500 chemical twists: a (chalk and cheese) comparison of the impacts of blog posts and journal articles.

The title might give it away; this is my 500th blog post, the first having come some eight years ago. Very little online activity nowadays is excluded from measurement and so it is no surprise that this blog and another of my "other" scholarly endeavours, viz publishing in traditional journals, attract such "metrics" or statistics. The h-index is a well-known but somewhat controversial measure of the impact of journal articles; here I thought I might instead take a look at three less familiar ones – one relating to blogging, one specific to journal publishing and one to research data.

First, an update on the accumulated outreach of this blog over this seven-year period. The total number of country domains measured is 190. The African continent still has quite a few areas with zero hits (as does Svalbard, with a population of only 2600 for a land mass area 61,000 km²or 23 km² per person). Given the low blog readership density on the African continent, it would be interesting to find out whether journal readership is any better.

Next, I look at the temporal distribution for individual posts.
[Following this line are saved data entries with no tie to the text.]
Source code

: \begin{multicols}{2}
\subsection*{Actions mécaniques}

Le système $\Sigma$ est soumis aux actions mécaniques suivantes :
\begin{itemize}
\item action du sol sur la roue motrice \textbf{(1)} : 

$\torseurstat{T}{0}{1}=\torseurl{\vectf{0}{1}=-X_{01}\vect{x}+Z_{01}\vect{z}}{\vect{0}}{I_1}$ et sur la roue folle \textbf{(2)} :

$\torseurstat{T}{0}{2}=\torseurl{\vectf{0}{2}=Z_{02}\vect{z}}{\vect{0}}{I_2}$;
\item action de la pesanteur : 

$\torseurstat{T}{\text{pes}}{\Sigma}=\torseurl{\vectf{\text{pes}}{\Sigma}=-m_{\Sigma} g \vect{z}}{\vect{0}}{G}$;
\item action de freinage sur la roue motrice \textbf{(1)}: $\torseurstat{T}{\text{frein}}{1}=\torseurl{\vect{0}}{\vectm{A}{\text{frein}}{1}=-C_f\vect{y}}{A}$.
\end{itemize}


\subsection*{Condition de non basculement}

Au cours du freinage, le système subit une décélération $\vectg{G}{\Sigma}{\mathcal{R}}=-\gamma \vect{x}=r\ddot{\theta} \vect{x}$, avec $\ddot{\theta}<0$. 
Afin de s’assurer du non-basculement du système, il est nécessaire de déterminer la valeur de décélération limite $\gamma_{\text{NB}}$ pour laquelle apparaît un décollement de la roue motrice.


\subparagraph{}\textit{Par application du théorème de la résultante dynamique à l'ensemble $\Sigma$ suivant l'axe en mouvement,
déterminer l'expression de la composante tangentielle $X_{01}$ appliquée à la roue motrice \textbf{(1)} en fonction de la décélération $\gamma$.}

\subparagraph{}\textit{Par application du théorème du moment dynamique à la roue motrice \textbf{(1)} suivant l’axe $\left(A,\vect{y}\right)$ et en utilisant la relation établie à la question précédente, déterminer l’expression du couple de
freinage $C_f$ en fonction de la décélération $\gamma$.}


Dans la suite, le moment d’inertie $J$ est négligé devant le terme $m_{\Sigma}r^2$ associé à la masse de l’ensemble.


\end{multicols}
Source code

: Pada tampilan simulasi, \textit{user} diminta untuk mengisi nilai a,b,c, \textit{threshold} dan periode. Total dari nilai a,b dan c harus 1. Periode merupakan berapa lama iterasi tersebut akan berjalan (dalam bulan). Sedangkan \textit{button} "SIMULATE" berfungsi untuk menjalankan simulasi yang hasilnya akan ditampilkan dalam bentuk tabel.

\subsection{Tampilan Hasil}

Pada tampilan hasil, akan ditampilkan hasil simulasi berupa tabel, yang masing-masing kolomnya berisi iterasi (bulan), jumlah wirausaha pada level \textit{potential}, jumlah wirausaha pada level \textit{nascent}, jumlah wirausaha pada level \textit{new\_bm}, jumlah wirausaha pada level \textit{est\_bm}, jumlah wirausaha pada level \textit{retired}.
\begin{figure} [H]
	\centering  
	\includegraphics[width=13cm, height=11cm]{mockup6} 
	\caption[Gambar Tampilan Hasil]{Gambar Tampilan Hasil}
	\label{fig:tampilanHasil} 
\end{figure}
The first has attracted the highest total; in five years it has had 19,262 views (the diagram below shows the number of views per day). Four others exceed 10,000 and 80 exceed 1000 views.

Of these five, the next is the oldest, going back to 2009. I was very surprised to find such longevity, with the number of views increasing rather than decreasing with the passage of time.

So time now to compare these statistics with the journals. And of course its chalk and cheese. A "view" for a post means someone (or something) accessing the post URL, which is then recorded in the server log. Resolving the URL does at least load the entire content of the post; whether its read or not is of course not recorded. Importantly, if you want to view the content at some later stage, a new "view" has to be made (although some browsers do save a web page and allow offline viewing at a later stage, but I suspect this usage is low). With electronic journal access, it's rather different. Access to an article is now predominantly via two mechanisms:

From the table of contents (this is somewhat analogous to browsing a blog)
From the article DOI.

Statistics for these two methods are gathered differently. The new CrossRef resource chronograph.labs.crossref.org (CrossRef allocate all journal DOIs) can be used to measure what they call DOI "resolutions". A DOI resolution however leads one only to what is called the "landing page", where the interested reader can view the title, the graphical abstract and some other metadata. It does not mean of course that they go on to actually view the article (as HTML, equivalent to the blog above, or probably more often by downloading a PDF file). Here are a few results using this method:

chronograph.labs.crossref.org/dois/10.1021/ja710438j tracks this article[1] which I selected (in part) because it was published in 2008, just slightly before the oldest post above. In fact, the resolutions log only goes back to October 2010, by which time the initial flush of any interest in this article would have subsided and so its nice to see continuing interest (= impact?).
chronograph.labs.crossref.org/dois/10.1002/anie.201409672 [2] totals 208 resolutions, but as the graph below shows, 188 of these were on the first day of publication (Nov 19, 2014), then a few days gap and then about a month of daily resolutions, followed by occasional interest since then.
chronograph.labs.crossref.org/dois/10.1126/science.1181771 dates from 2010[3] and this time shows no peak on the first day, but again steady continuing interest to a current 245 resolutions.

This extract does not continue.